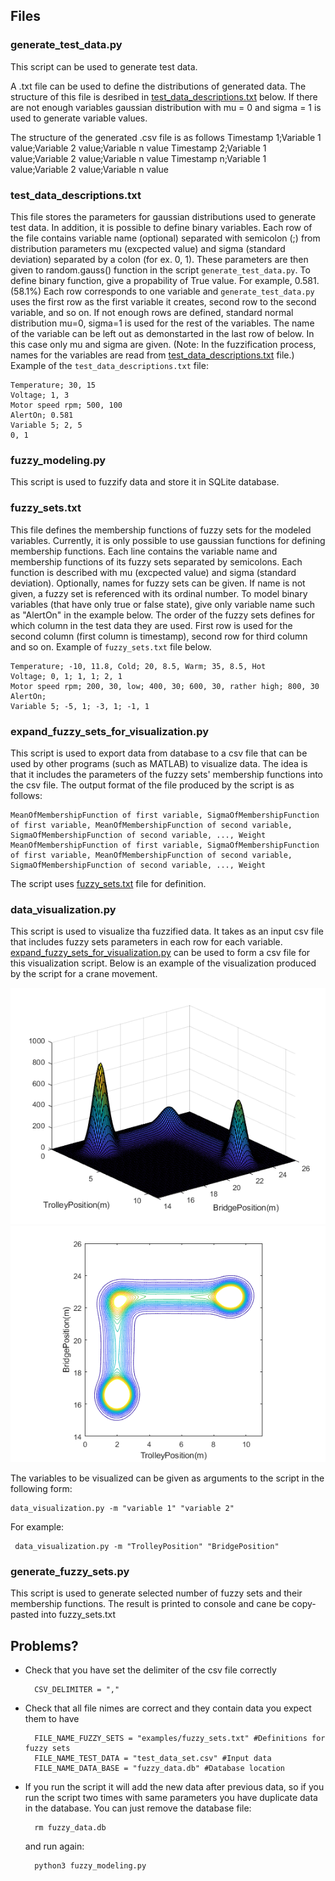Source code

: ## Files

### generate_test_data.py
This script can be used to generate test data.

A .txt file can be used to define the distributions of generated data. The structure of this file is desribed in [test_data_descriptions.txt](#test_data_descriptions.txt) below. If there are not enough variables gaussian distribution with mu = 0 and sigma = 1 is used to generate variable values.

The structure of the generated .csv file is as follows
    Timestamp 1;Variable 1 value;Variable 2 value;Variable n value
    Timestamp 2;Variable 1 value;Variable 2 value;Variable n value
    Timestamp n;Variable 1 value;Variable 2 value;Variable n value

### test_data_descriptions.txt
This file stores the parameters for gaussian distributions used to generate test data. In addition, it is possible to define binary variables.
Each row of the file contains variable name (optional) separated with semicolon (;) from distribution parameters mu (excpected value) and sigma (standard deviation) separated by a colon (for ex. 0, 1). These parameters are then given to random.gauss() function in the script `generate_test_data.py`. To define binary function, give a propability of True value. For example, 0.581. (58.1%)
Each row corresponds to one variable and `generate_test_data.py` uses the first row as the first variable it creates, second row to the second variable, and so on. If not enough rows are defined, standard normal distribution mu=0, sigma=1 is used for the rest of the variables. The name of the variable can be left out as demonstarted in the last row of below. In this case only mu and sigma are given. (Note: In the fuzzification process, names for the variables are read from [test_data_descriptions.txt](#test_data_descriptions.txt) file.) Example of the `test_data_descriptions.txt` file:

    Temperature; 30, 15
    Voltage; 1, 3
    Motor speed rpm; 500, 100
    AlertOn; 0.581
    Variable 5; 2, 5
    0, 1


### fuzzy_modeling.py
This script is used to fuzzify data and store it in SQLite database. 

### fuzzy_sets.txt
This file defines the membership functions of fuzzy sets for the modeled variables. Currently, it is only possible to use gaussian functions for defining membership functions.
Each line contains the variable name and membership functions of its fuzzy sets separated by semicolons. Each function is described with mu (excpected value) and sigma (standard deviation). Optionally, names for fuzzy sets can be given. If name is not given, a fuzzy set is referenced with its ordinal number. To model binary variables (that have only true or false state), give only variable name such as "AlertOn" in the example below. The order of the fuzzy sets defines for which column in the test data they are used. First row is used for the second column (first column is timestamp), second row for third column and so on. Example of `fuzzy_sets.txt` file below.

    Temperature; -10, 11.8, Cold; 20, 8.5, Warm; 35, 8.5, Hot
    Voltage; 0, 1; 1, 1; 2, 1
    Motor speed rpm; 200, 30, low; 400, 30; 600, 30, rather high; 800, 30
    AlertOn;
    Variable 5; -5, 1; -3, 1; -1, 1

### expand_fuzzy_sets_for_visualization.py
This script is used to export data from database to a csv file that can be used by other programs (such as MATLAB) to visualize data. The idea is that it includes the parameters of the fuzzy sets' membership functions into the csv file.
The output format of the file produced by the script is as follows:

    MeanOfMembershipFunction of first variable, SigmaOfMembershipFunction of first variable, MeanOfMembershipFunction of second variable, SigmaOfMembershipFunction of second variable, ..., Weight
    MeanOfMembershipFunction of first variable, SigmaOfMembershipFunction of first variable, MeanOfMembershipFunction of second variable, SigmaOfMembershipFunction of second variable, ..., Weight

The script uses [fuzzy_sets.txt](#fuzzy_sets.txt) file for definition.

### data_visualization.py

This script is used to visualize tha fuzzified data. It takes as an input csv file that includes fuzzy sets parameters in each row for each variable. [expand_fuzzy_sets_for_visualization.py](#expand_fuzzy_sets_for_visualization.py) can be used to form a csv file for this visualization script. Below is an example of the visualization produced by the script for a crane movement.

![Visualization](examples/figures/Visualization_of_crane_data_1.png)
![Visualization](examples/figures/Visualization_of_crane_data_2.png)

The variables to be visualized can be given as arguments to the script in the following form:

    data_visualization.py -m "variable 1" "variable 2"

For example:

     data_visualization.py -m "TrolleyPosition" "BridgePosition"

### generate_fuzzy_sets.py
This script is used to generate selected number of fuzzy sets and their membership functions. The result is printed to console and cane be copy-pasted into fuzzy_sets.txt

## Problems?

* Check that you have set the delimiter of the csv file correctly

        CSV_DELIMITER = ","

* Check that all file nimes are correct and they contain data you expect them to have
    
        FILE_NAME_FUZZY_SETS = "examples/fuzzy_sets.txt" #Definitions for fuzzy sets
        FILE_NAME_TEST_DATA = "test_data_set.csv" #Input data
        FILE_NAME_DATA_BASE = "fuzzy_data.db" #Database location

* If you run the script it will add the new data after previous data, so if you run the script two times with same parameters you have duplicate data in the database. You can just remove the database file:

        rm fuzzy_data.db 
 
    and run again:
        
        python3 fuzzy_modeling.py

§ §

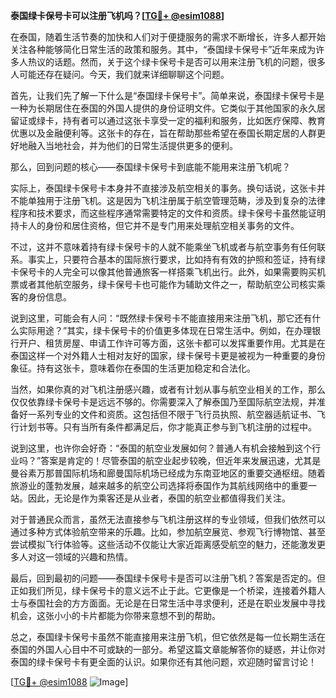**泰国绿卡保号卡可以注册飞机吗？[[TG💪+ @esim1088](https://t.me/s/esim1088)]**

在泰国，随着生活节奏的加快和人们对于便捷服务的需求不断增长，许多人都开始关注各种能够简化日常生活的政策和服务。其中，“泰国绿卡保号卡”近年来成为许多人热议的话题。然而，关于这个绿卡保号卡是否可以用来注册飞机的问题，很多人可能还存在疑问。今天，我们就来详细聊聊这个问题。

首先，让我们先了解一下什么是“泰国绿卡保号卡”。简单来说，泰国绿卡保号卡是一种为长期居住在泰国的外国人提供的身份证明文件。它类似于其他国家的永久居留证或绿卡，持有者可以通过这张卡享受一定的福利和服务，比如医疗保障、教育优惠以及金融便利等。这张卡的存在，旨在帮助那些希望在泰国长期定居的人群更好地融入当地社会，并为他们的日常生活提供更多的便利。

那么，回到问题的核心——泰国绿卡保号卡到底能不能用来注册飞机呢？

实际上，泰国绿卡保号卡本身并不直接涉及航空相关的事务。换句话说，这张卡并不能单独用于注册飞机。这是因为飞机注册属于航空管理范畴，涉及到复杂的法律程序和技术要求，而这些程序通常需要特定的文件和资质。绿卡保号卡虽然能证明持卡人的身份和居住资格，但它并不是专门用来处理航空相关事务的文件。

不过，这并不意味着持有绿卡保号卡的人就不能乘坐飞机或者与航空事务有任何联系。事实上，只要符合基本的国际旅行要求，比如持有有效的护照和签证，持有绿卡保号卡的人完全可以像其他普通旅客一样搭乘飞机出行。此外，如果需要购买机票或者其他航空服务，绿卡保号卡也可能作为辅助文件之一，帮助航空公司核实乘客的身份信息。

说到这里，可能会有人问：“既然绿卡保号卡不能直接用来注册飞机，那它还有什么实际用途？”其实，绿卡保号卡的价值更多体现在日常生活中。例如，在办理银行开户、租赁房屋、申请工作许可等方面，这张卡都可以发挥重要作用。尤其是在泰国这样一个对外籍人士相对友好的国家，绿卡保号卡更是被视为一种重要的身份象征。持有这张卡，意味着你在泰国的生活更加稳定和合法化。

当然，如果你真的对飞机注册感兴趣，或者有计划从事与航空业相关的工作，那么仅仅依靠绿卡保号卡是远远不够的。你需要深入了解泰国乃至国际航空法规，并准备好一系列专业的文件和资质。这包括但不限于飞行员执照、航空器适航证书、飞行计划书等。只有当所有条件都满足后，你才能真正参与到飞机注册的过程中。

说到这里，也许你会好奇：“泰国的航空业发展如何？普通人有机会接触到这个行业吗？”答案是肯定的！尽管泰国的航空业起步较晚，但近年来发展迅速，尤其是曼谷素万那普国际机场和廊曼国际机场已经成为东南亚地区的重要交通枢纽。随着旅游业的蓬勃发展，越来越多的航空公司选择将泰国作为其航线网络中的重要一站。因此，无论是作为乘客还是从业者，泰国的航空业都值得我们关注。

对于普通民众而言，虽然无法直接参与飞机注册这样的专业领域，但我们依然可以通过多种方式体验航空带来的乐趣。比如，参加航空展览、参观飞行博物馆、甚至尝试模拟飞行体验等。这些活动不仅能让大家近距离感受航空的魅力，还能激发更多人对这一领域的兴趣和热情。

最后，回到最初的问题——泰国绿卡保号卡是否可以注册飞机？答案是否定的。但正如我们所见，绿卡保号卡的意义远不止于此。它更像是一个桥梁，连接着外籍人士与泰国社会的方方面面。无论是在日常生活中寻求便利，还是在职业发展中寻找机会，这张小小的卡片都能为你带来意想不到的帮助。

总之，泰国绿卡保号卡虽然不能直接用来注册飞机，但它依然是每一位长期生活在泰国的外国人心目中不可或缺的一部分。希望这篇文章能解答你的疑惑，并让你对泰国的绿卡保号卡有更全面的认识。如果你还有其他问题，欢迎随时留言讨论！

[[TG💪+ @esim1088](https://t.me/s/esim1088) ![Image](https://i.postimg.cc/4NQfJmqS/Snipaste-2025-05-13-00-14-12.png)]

§ §

§ WHAT THE TASK ASKS: Among the entries above, find the line with "csv file correctly" and the line with "them to have"; give again exactly these two lines and all lines between them.

§ ANSWER:
* Check that you have set the delimiter of the csv file correctly

        CSV_DELIMITER = ","

* Check that all file nimes are correct and they contain data you expect them to have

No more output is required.